# UML Problemchen: Code-> UML



## Guest (12. Jan 2005)

Ich habe in meinen Programm eine Menge an Klassen, die nur static - Methoden enthalten - sie dienen nur zur Berechnung bestimmter Dinge und werten boolesche Ausdrücke aus.  
Diese Tierchen werden dann in anderen Klassen verwendet.
Nun zu den Fragen:
1. würdet Ihr diese Hilfsklassen in der UML modellieren - angebotenen Dienste sind im Prinzip trivial - und sind schon durch Dokumentationstags weitgehend erklärt -?  Die Hilfsklassen haben für die eigentliche Programmlogik kaum eine Bedeutung - sie werten nur bestimmte Sachen aus. 
Andere Hilfsklassen werden beim Parsen benötigt - 
sie prüfen erstmal, ob das Objekt formal überhaupt existieren könnte. Danach folgt noch ein Clipping nach Cohen - Sutherland - und erst danach werden die Objekte zusammengebaut.
2. gibt es eine Möglichkeit, bei gegebenen Code ohne viel Aufwand UML- Diagramme zu erstellen - ich meine nicht per Hand, sondern durch ein Stück Software -.


----------



## foobar (12. Jan 2005)

> 2. gibt es eine Möglichkeit, bei gegebenen Code ohne viel Aufwand UML- Diagramme zu erstellen - ich meine nicht per Hand, sondern durch ein Stück Software -.

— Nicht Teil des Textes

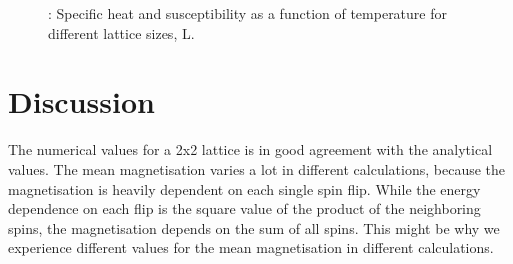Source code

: \documentclass{article}
\begin{document}
{{{		\begin{figure}[H]
		\caption{: Specific heat and susceptibility as a function of temperature for different lattice sizes, L.}
		\label{fig:heat_susc}
		\end{figure}



\newpage
\section{Discussion}

	The numerical values for a 2x2 lattice is in good agreement with the analytical values. The mean magnetisation varies a lot in different calculations, because the magnetisation is heavily dependent on each single spin flip. While the energy dependence on each flip is the square value of the product of the neighboring spins, the magnetisation depends on the sum of all spins. This might be why we experience different values for the mean magnetisation in different calculations.\\

}}}
\end{document}
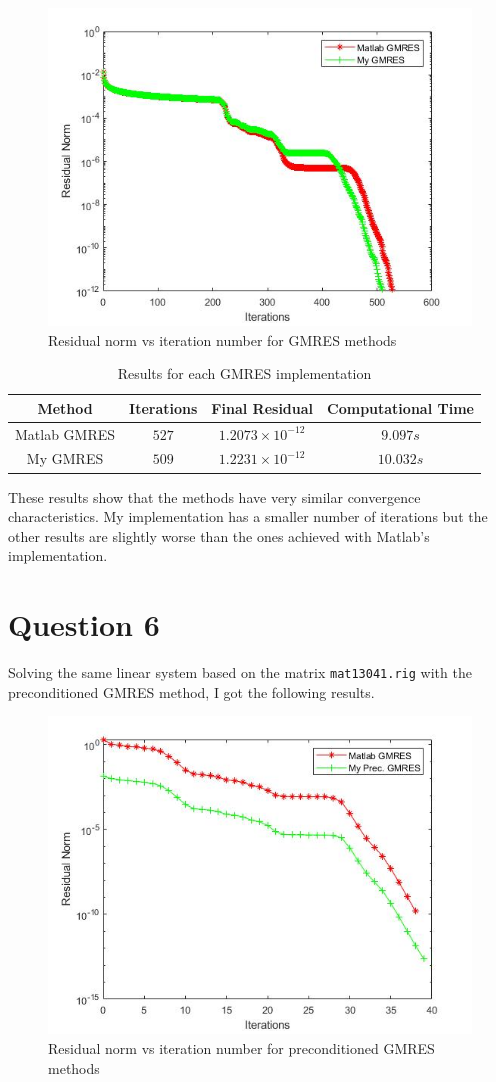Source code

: \documentclass[a4paper, 11pt]{article}
\begin{document}
			\begin{figure}[H]
				\centering
				\includegraphics[width=.6\linewidth]{ex5.jpg}
				\caption{Residual norm vs iteration number for GMRES methods}
				\label{fig:ex5}
			\end{figure}
		
			\begin{table}[H]
				\centering
				\begin{tabular}{c|c|c|c}
					\textbf{Method} &  \textbf{Iterations} 	& \textbf{Final Residual} 		& \textbf{Computational Time} 	\\ \hline
					Matlab GMRES	& 			$527$ 		& $ 1.2073 \times 10^{-12} $ 	& $ 9.097 s $	\\ \hline
					My GMRES		& 			$509$ 		& $ 1.2231 \times 10^{-12} $ 	& $ 10.032 s $	\\ 
				\end{tabular}
				\caption{Results for each GMRES implementation}
				\label{table:ex5}
			\end{table}
			
			These results show that the methods have very similar convergence characteristics.
			My implementation has a smaller number of iterations but the other results are slightly worse than the ones achieved with Matlab's implementation.
					
		\section*{Question 6}
			Solving the same linear system based on the matrix \texttt{mat13041.rig} with the preconditioned GMRES method, I got the following results.
			
			\begin{figure}[H]
				\centering
				\includegraphics[width=.6\linewidth]{ex6.jpg}
				\caption{Residual norm vs iteration number for preconditioned GMRES methods}
				\label{fig:ex6}
			\end{figure}
			
\end{document}
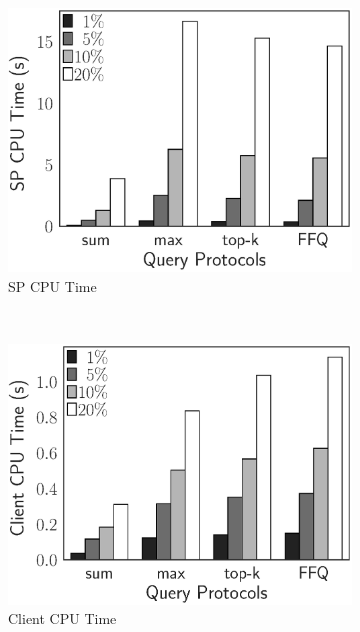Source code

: \begin{figure}[t]
  \centering
  \begin{subfigure}[b]{.31\linewidth}
    \centering
    \includegraphics[width=\linewidth]{exp-figs/aggregate-queries/pgp_sp.eps}
    \caption{SP CPU Time}
  \end{subfigure}~%
  \begin{subfigure}[b]{.31\linewidth}
    \centering
    \includegraphics[width=\linewidth]{exp-figs/aggregate-queries/pgp_client.eps}
    \caption{Client CPU Time}
  \end{subfigure}~%
  \begin{subfigure}[b]{.36\linewidth}
    \centering

\end{subfigure}
\end{figure}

Du kannst den Code z.b. in Visual Paradigm importieren und dir aus den Klassen ein Diagramm erstellen lassen.


----------



## dotlens (12. Jan 2005)

Ich habe viele freieUML tools ausprobiert und arbeite nun immer mit "jude". damit kann man auch ohne probleme aus code uml Diagramme erstellen lassen


----------



## Gast (14. Apr 2005)

Also ich finde Deinen Ansatz aus Code Diagramme zu erstellen ziemlich bedenklich und ich hoffe mal fuer Dich, dass das was Du da versuchst von Deinem Chef befohlen wurde weil keine anstaendige Docu zu einer vorhandenen SW existiert. 

Wie auch immer, hast Du schon mal von einem Architekten gehoert, der zuerst ein Haus baut und danach einen Plan macht?

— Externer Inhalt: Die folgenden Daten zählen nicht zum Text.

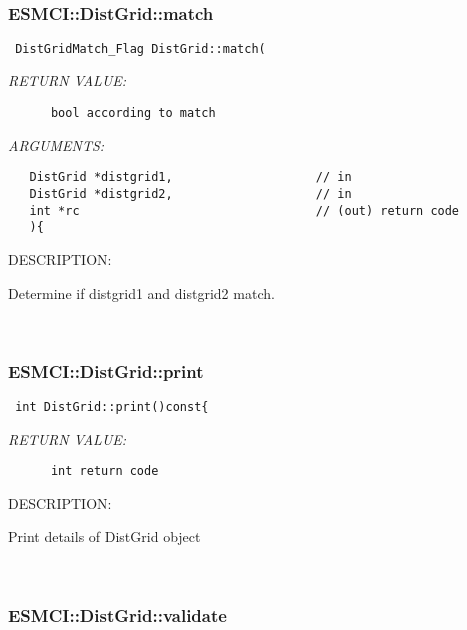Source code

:  
\mbox{}\hrulefill\
 
\subsubsection [ESMCI::DistGrid::match] {ESMCI::DistGrid::match}


  
\begin{verbatim} DistGridMatch_Flag DistGrid::match(\end{verbatim}{\em RETURN VALUE:}
\begin{verbatim}      bool according to match\end{verbatim}{\em ARGUMENTS:}
\begin{verbatim}   DistGrid *distgrid1,                    // in
   DistGrid *distgrid2,                    // in
   int *rc                                 // (out) return code
   ){\end{verbatim}
{\sf DESCRIPTION:\\ }


      Determine if distgrid1 and distgrid2 match.
   
 
\mbox{}\hrulefill\
 
\subsubsection [ESMCI::DistGrid::print] {ESMCI::DistGrid::print}


  
\begin{verbatim} int DistGrid::print()const{\end{verbatim}{\em RETURN VALUE:}
\begin{verbatim}      int return code\end{verbatim}
{\sf DESCRIPTION:\\ }


      Print details of DistGrid object 
   
 
\mbox{}\hrulefill\
 
\subsubsection [ESMCI::DistGrid::validate] {ESMCI::DistGrid::validate}


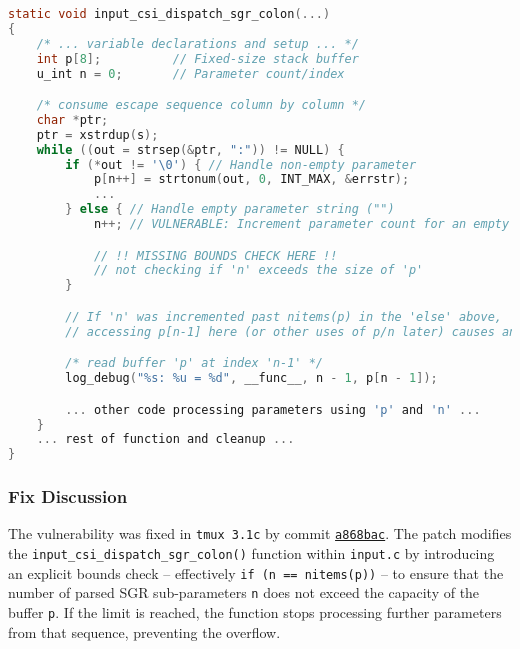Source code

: \documentclass[11pt,a4paper,twocolumn]{article}
\begin{document}
\begin{figure*}[t] 
\centering
	\begin{lstlisting}[language=C, caption=Vulnerable logic simplified: Stack buffer overflow in empty SGR parameter handling, label={lst:vulnerable-sgr-simplified}]
static void input_csi_dispatch_sgr_colon(...)
{
    /* ... variable declarations and setup ... */
    int p[8];          // Fixed-size stack buffer
    u_int n = 0;       // Parameter count/index

    /* consume escape sequence column by column */
    char *ptr;
    ptr = xstrdup(s);
    while ((out = strsep(&ptr, ":")) != NULL) {
        if (*out != '\0') { // Handle non-empty parameter
            p[n++] = strtonum(out, 0, INT_MAX, &errstr);
            ...
        } else { // Handle empty parameter string ("")
            n++; // VULNERABLE: Increment parameter count for an empty parameter

            // !! MISSING BOUNDS CHECK HERE !!
            // not checking if 'n' exceeds the size of 'p'
        }

        // If 'n' was incremented past nitems(p) in the 'else' above,
        // accessing p[n-1] here (or other uses of p/n later) causes an out-of-bounds access.

        /* read buffer 'p' at index 'n-1' */
        log_debug("%s: %u = %d", __func__, n - 1, p[n - 1]);

        ... other code processing parameters using 'p' and 'n' ...
    }
    ... rest of function and cleanup ...
}
\end{lstlisting}
\end{figure*}

\subsubsection*{Fix Discussion}
\label{ssec:fix_cve_2020_27347}

The vulnerability was fixed in \texttt{tmux 3.1c} by commit \href{https://github.com/tmux/tmux/commit/a868bacb46e3c900530bed47a1c6f85b0fbe701c}{\texttt{a868bac}}. The patch modifies the \texttt{input\_csi\_dispatch\_sgr\_colon()} function within \texttt{input.c} by introducing an explicit bounds check -- effectively \texttt{if (n == nitems(p))} -- to ensure that the number of parsed SGR sub-parameters \texttt{n} does not exceed the capacity of the buffer \texttt{p}. If the limit is reached, the function stops processing further parameters from that sequence, preventing the overflow.
\end{document}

Aus Code generierte Diagramme "vergessen" immer wichtige Teile wie "a hat b" oder "c benutzt d" Beziehungen, es werden meistens nur elementare Vererbungsbeziehungen korrekt dargestellt. Des weiteren werden Kardinalitaeten grundsaetzlich ignoriert. Also ich bin kein grosser Fan von aus Code generierten Diagrammen. 

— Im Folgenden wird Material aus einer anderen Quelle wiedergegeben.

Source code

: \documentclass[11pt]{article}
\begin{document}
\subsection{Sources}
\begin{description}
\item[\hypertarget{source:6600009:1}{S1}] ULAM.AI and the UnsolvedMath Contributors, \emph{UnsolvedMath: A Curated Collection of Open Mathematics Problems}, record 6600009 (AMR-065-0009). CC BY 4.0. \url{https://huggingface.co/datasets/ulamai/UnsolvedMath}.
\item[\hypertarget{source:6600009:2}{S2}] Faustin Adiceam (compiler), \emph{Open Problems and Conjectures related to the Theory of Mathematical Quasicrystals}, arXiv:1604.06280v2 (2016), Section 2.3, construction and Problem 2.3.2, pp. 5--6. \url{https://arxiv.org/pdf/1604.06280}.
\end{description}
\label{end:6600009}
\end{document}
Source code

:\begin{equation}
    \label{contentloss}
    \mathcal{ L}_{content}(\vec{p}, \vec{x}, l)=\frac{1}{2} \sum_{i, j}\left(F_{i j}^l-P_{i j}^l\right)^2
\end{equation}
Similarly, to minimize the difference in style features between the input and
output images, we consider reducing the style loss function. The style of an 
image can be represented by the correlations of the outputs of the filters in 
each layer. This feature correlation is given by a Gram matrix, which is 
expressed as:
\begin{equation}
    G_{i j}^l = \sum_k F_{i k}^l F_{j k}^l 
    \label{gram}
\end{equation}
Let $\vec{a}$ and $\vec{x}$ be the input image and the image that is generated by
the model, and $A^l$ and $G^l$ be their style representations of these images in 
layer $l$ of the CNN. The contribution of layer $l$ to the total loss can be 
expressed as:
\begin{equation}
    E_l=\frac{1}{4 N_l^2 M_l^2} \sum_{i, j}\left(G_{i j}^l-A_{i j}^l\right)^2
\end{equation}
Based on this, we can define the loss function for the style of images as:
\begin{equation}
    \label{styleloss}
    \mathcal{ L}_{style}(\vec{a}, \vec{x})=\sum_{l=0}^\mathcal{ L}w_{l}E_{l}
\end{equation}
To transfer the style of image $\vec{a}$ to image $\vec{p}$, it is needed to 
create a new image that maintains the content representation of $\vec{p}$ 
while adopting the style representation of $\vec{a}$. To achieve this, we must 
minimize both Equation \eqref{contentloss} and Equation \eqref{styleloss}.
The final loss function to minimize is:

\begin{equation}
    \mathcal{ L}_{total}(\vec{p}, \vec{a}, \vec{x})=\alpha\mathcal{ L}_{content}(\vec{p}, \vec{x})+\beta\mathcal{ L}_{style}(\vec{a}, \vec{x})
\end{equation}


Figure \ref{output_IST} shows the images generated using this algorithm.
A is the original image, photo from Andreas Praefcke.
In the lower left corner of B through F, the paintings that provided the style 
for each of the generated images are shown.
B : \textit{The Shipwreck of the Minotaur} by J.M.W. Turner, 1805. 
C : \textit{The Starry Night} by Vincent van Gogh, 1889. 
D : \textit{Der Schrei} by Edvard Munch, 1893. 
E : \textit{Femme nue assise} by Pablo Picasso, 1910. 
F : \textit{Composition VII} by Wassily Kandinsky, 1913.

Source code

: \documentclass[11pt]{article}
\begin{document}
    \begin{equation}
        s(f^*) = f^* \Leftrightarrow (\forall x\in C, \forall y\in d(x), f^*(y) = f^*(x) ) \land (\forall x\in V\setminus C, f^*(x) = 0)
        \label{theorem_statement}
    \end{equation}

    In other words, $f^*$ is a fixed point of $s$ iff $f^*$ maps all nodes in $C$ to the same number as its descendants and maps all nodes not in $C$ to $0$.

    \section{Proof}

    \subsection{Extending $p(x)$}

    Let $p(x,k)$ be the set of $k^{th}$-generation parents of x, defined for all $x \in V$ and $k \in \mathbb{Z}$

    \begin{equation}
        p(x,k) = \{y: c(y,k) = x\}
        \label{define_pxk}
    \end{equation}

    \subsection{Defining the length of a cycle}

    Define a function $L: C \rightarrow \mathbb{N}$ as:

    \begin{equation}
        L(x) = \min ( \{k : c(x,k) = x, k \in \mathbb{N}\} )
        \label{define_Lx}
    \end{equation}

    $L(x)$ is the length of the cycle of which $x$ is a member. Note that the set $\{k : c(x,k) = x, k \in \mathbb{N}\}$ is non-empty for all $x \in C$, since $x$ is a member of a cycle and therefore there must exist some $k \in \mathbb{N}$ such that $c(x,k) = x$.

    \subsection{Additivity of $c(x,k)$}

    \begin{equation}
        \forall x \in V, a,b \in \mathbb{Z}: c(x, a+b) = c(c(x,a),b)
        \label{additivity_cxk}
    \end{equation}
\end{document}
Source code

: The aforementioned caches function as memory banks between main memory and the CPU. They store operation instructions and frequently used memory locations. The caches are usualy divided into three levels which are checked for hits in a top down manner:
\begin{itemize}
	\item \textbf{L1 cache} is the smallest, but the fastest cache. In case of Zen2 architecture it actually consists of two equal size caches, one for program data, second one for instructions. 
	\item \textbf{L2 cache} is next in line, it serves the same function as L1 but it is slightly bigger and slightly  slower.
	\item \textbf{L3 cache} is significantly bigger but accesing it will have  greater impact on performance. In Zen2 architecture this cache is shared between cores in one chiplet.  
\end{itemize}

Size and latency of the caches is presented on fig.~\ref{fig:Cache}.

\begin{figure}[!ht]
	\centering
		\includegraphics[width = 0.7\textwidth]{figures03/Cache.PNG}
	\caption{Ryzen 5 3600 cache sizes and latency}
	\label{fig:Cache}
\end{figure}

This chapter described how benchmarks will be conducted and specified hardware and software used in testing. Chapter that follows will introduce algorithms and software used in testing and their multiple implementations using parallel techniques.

Zu Deiner eingehenden Frage: Ein SW-Modell MUSS die erstellte Software adaequat abbilden, unzwar mit allen Details, denn eine Dokumentation erstellst Du nicht fuer Dich sondern fuer einen anonymen anderen den Du gar nicht kennst. Klar musst Du diese statischen Konstrukte (die Objektorientierung hat dafuer kein Wort weil es so etwas eigentlich gar nicht gibt!) irgendwie in Deinem Modell unterbringen. Das dabei Schwierigkeiten auftreten ist klar und es sollte Dir zeigen, dass mit diesem Ansatz etwas falsch ist. 
In der Objektorientierung geht man davon aus, dass nur Objekte Methoden besitzen. Du solltest also versuchen Deine jetzt statischen Methoden in Objekte zu integrieren, dann klappt es auch mit dem Modell .


----------



## eclipse (14. Apr 2005)

Also ich finde Reverse und Forward Engineering ganz praktisch (Roundtrip-Engineering). 
Dafür sind auch richtige Tools vonnöten.


----------